Acid sphingomyelinase is one of the enzymes that make up the sphingomyelinase (SMase) family, responsible for catalyzing the breakdown of sphingomyelin to ceramide and phosphorylcholine. They are organized into alkaline, neutral, and acidic SMase depending on the pH in which their enzymatic activity is optimal. Acid Sphingomyelinases (aSMases) enzymatic activity can be influence by lipids, cations, pH, redox and other proteins in the environment. Specifically aSMases have been shown to have increased enzymatic activity in lysobisphophatidic acid (LBPA) or phosphatidylinositol (PI) enriched environments, and inhibited activity when phosphorylated derivatives of PI are present.
Contents
- Structure and catalytic mechanism
- Lysosomal acid sphingomyelinase
- Secreted acid sphingomyelinase
- Niemann Pick Type A and Type B
- Niemann Pick Type C
- Cardiovascular pathophysiological conditions
- Diabetes
- References
Sphingomyelin phosphodiesterase 1 [SMPD1] is the gene that codes for two aSMase enzymes distinct in the pools of Sphingomyelin they hydrolyse. Lysosomal sphingomyelinase (L-SMase) is found in the lysosomal compartment, and the secretory sphingomyelinase (S-SMase) is found extracellularly.
Structure and catalytic mechanism
The catalytic mechanism of acid sphingomyelinase is the hydrolysis of sphingomyelin to ceramide and phosphorylcholine.
Lysosomal acid sphingomyelinase
The lysosomal acidic SMase is considered one of the major candidates for the production of ceramide in the cellular response to stress; including environmental insults, infection with pathogens, ligation of death receptors, and chemotherapy drugs. The main mechanism of trafficking L-SMase to the lysosome is through the mannose 6-phosphate receptor mediated pathway. L-SMase acquires zinc whilst being trafficked to the lysosome, and it is thought that zinc may play a role in mediating cellular L-SMase activity.
Secreted acid sphingomyelinase
Secreted acid SMases are less well understood than their lysosomal compartmentalised counterpart. S-SMases are zinc-dependent, and have been implicated in the metabolism of lipoprotein-bound SM to Ceramide and the aggregation of LDL particles. In circulating platelets there is no neutral SMase activity, but they do have S-SMase enzymatic activity. It has been shown that in response to thrombin induced platelet activation, S-SMase is released extracellulary and a parallel decrease in intracellualar L-SMase is observed.
Niemann-Pick Type A and Type B
The lysosomal storage disorders Niemann-Pick disease, SMPD1-associated (Type A and B) are characterized by a deficiencies in Acid Sphingomyelinase. Diagnosis is confirmed by an aSMase activity less than 10% in the peripheral blood lymphocytes. Caused by a mutation in the SMPD1 gene, it is found in 1:250,000 in the population. Mutations to this gene are more commonly found in those of Ashkenazi Jewish descent (1:80-1:100) or of North African descent.
Niemann-Pick Type C
Niemann-Pick Type C (NPC) is also a lysosomal storage disorder, but instead is caused by a mutation in either NPC1 or NPC2 gene. Despite having a functional SMPD1 gene, NPC fibroblasts were shown to have inhibited aSMase activity. The functional loss of aSMase activity may also be due to altered trafficking (causing accumulation of cholesterol) or by direct action on the enzyme. Additionally, the disregulation of BMP/LBPA in NPC may contribute to the decreased aSMase activity, as LBPA has been shown to enhance enzymatic activity.

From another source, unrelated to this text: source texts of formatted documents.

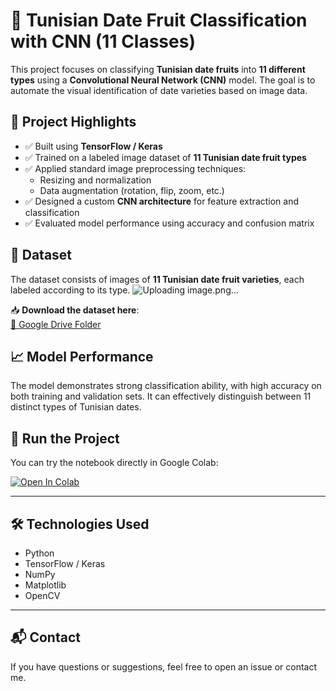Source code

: # 🧠 Tunisian Date Fruit Classification with CNN (11 Classes)

This project focuses on classifying **Tunisian date fruits** into **11 different types** using a **Convolutional Neural Network (CNN)** model. The goal is to automate the visual identification of date varieties based on image data.

## 📌 Project Highlights

- ✅ Built using **TensorFlow / Keras**
- ✅ Trained on a labeled image dataset of **11 Tunisian date fruit types**
- ✅ Applied standard image preprocessing techniques:
  - Resizing and normalization
  - Data augmentation (rotation, flip, zoom, etc.)
- ✅ Designed a custom **CNN architecture** for feature extraction and classification
- ✅ Evaluated model performance using accuracy and confusion matrix

## 📂 Dataset

The dataset consists of images of **11 Tunisian date fruit varieties**, each labeled according to its type.
![Uploading image.png…]()

📥 **Download the dataset here**:  
[🔗 Google Drive Folder](https://drive.google.com/drive/folders/15VKrBu2bKqBxZTpMbpu4vkP_Scd2-eZJ?usp=drive_link)


## 📈 Model Performance

The model demonstrates strong classification ability, with high accuracy on both training and validation sets. It can effectively distinguish between 11 distinct types of Tunisian dates.

## 🚀 Run the Project

You can try the notebook directly in Google Colab:

[![Open In Colab](https://colab.research.google.com/assets/colab-badge.svg)](https://colab.research.google.com/github/ghassenSW/dates_classifier/blob/main/dates.ipynb)

---

## 🛠 Technologies Used

- Python
- TensorFlow / Keras
- NumPy
- Matplotlib
- OpenCV

---

## 📬 Contact

If you have questions or suggestions, feel free to open an issue or contact me.

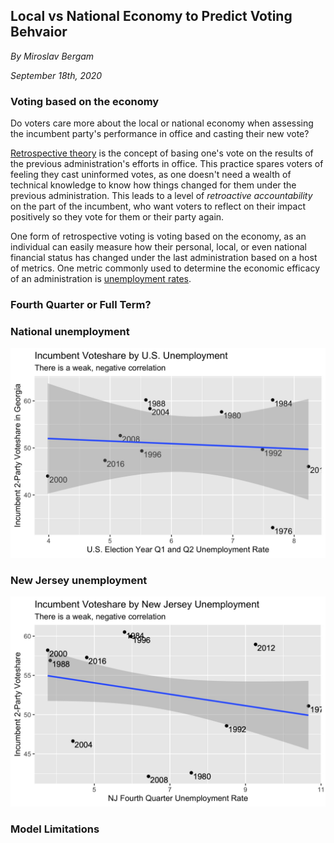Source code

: ## Local vs National Economy to Predict Voting Behvaior

_By Miroslav Bergam_

_September 18th, 2020_

### Voting based on the economy

Do voters care more about the local or national economy when assessing the incumbent party's performance in office and casting their new vote?

[Retrospective theory](https://hollis.harvard.edu/primo-explore/fulldisplay?docid=TN_cdi_askewsholts_vlebooks_9781400888740&context=PC&vid=HVD2&search_scope=everything&tab=everything&lang=en_US) is the concept of basing one's vote on the results of the previous administration's efforts in office. This practice spares voters of feeling they cast uninformed votes, as one doesn't need a wealth of technical knowledge to know how things changed for them under the previous administration. This leads to a level of *retroactive accountability* on the part of the incumbent, who want voters to reflect on their impact positively so they vote for them or their party again. 

One form of retrospective voting is voting based on the economy, as an individual can easily measure how their personal, local, or even national financial status has changed under the last administration based on a host of metrics. One metric commonly used to determine the economic efficacy of an administration is [unemployment rates](https://www.jstor.org/stable/10.1017/s0022381614000437).

### Fourth Quarter or Full Term?



### National unemployment

![](../figures/usunemployed.jpg)

### New Jersey unemployment

![](../figures/jerseyunemployed.jpg)

### Model Limitations

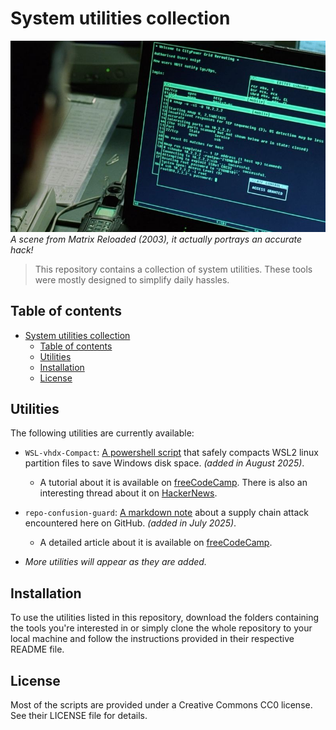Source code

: # System utilities collection

![Banner Image](/img/matrix.jpg "System utilities")
*A scene from Matrix Reloaded (2003), it actually portrays an accurate hack!*

> This repository contains a collection of system utilities. These tools were mostly designed to simplify daily hassles.

## Table of contents

- [System utilities collection](#system-utilities-collection)
  - [Table of contents](#table-of-contents)
  - [Utilities](#utilities)
  - [Installation](#installation)
  - [License](#license)

## Utilities

The following utilities are currently available:

* `WSL-vhdx-Compact`: [A powershell script](https://github.com/brooks-code/WSL-VHDX-Compact) that safely compacts WSL2 linux partition files to save Windows disk space. *(added in August 2025)*.
  - A tutorial about it is available on [freeCodeCamp](https://www.freecodecamp.org/news/how-to-free-up-and-automatically-manage-disk-space-for-wsl-on-windows-1011/). There is also an interesting thread about it on [HackerNews](https://news.ycombinator.com/item?id=44927629).

* `repo-confusion-guard`: [A markdown note](https://github.com/brooks-code/repo-confusion-guard) about a supply chain attack encountered here on GitHub. *(added in July 2025)*.
  - A detailed article about it is available on [freeCodeCamp](https://www.freecodecamp.org/news/protect-github-repos-from-malicious-clones/).

* *More utilities will appear as they are added.*

## Installation

To use the utilities listed in this repository, download the folders containing the tools you're interested in or simply clone the whole repository to your local machine and follow the instructions provided in their respective README file.

## License

Most of the scripts are provided under a Creative Commons CC0 license. See their LICENSE file for details.
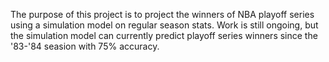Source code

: The purpose of this project is to project the winners of NBA playoff series using a simulation model 
on regular season stats. Work is still ongoing, but the simulation model can currently predict 
playoff series winners since the '83-'84 seasion with 75% accuracy.
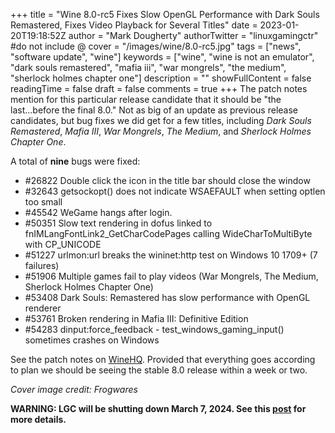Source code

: +++
title = "Wine 8.0-rc5 Fixes Slow OpenGL Performance with Dark Souls Remastered, Fixes Video Playback for Several Titles"
date = 2023-01-20T19:18:52Z
author = "Mark Dougherty"
authorTwitter = "linuxgamingctr" #do not include @
cover = "/images/wine/8.0-rc5.jpg"
tags = ["news", "software update", "wine"]
keywords = ["wine", "wine is not an emulator", "dark souls remastered", "mafia iii", "war mongrels", "the medium", "sherlock holmes chapter one"]
description = ""
showFullContent = false
readingTime = false
draft = false
comments = true
+++
The patch notes mention for this particular release candidate that it should be "the last...before the final 8.0." Not as big of an update as previous release candidates, but bug fixes we did get for a few titles, including *Dark Souls Remastered*, *Mafia III*, *War Mongrels*, *The Medium*, and *Sherlock Holmes Chapter One*.

A total of **nine** bugs were fixed:
- #26822  Double click the icon in the title bar should close the window
- #32643  getsockopt() does not indicate WSAEFAULT when setting optlen too small
- #45542  WeGame hangs after login.
- #50351  Slow text rendering in dofus linked to fnIMLangFontLink2_GetCharCodePages calling WideCharToMultiByte with CP_UNICODE
- #51227  urlmon:url breaks the wininet:http test on Windows 10 1709+ (7 failures)
- #51906  Multiple games fail to play videos (War Mongrels, The Medium, Sherlock Holmes Chapter One)
- #53408  Dark Souls: Remastered has slow performance with OpenGL renderer
- #53761  Broken rendering in Mafia III: Definitive Edition
- #54283  dinput:force_feedback - test_windows_gaming_input() sometimes crashes on Windows

See the patch notes on [WineHQ](https://www.winehq.org//announce/8.0-rc5). Provided that everything goes according to plan we should be seeing the stable 8.0 release within a week or two.

*Cover image credit: Frogwares*

**WARNING: LGC will be shutting down March 7, 2024. See this [post](https://linuxgamingcentral.com/posts/the-end-of-lgc/) for more details.**
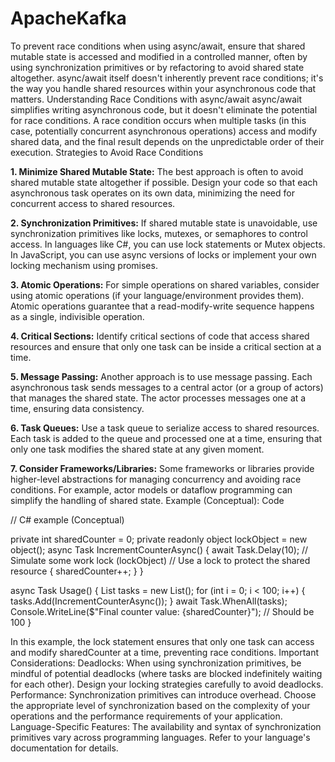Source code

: # ApacheKafka


To prevent race conditions when using async/await, ensure that shared mutable state is accessed and modified in a controlled manner, often by using synchronization primitives or by refactoring to avoid shared state altogether. async/await itself doesn't inherently prevent race conditions; it's the way you handle shared resources within your asynchronous code that matters. 
Understanding Race Conditions with async/await
async/await simplifies writing asynchronous code, but it doesn't eliminate the potential for race conditions. A race condition occurs when multiple tasks (in this case, potentially concurrent asynchronous operations) access and modify shared data, and the final result depends on the unpredictable order of their execution. 
Strategies to Avoid Race Conditions

**1. Minimize Shared Mutable State:**
The best approach is often to avoid shared mutable state altogether if possible. Design your code so that each asynchronous task operates on its own data, minimizing the need for concurrent access to shared resources.

**2. Synchronization Primitives:**
If shared mutable state is unavoidable, use synchronization primitives like locks, mutexes, or semaphores to control access.
In languages like C#, you can use lock statements or Mutex objects.
In JavaScript, you can use async versions of locks or implement your own locking mechanism using promises.

**3. Atomic Operations:**
For simple operations on shared variables, consider using atomic operations (if your language/environment provides them). Atomic operations guarantee that a read-modify-write sequence happens as a single, indivisible operation.

**4. Critical Sections:**
Identify critical sections of code that access shared resources and ensure that only one task can be inside a critical section at a time.

**5. Message Passing:**
Another approach is to use message passing. Each asynchronous task sends messages to a central actor (or a group of actors) that manages the shared state. The actor processes messages one at a time, ensuring data consistency.

**6. Task Queues:**
Use a task queue to serialize access to shared resources. Each task is added to the queue and processed one at a time, ensuring that only one task modifies the shared state at any given moment.

**7. Consider Frameworks/Libraries:**
Some frameworks or libraries provide higher-level abstractions for managing concurrency and avoiding race conditions. For example, actor models or dataflow programming can simplify the handling of shared state. 
Example (Conceptual):
Code

// C# example (Conceptual)

private int sharedCounter = 0;
private readonly object lockObject = new object();
async Task IncrementCounterAsync()
{
    await Task.Delay(10); // Simulate some work
    lock (lockObject) // Use a lock to protect the shared resource
    {
        sharedCounter++;
    }
}


async Task Usage()
{
    List<Task> tasks = new List<Task>();
    for (int i = 0; i < 100; i++)
    {
        tasks.Add(IncrementCounterAsync());
    }
    await Task.WhenAll(tasks);
    Console.WriteLine($"Final counter value: {sharedCounter}"); // Should be 100
}

In this example, the lock statement ensures that only one task can access and modify sharedCounter at a time, preventing race conditions. 
Important Considerations:
Deadlocks:
When using synchronization primitives, be mindful of potential deadlocks (where tasks are blocked indefinitely waiting for each other). Design your locking strategies carefully to avoid deadlocks.
Performance:
Synchronization primitives can introduce overhead. Choose the appropriate level of synchronization based on the complexity of your operations and the performance requirements of your application.
Language-Specific Features:
The availability and syntax of synchronization primitives vary across programming languages. Refer to your language's documentation for details.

Cardiovascular pathophysiological conditions
Atherosclerosis occurs from the thickening of the artery walls through depositing of cholesterol and triglyceride on the cell walls. Lipid deposits are encouraged by high levels of circulating LDL, often caused by inadequate removal by HDL particles. Acid SMase has been shown to accelerate atherosclerotic lesion progression through promoting aggreation of lipoproteins to arterial walls. Inhibition of aSMases is a current thereapuetuic target for the treatment of atherosclerosis.
Diabetes
Secreted aSMase may also play a role in Diabetes. Inflammation induced S-SMase activation may contribute to insulin resistance through the increased generation of ceramide.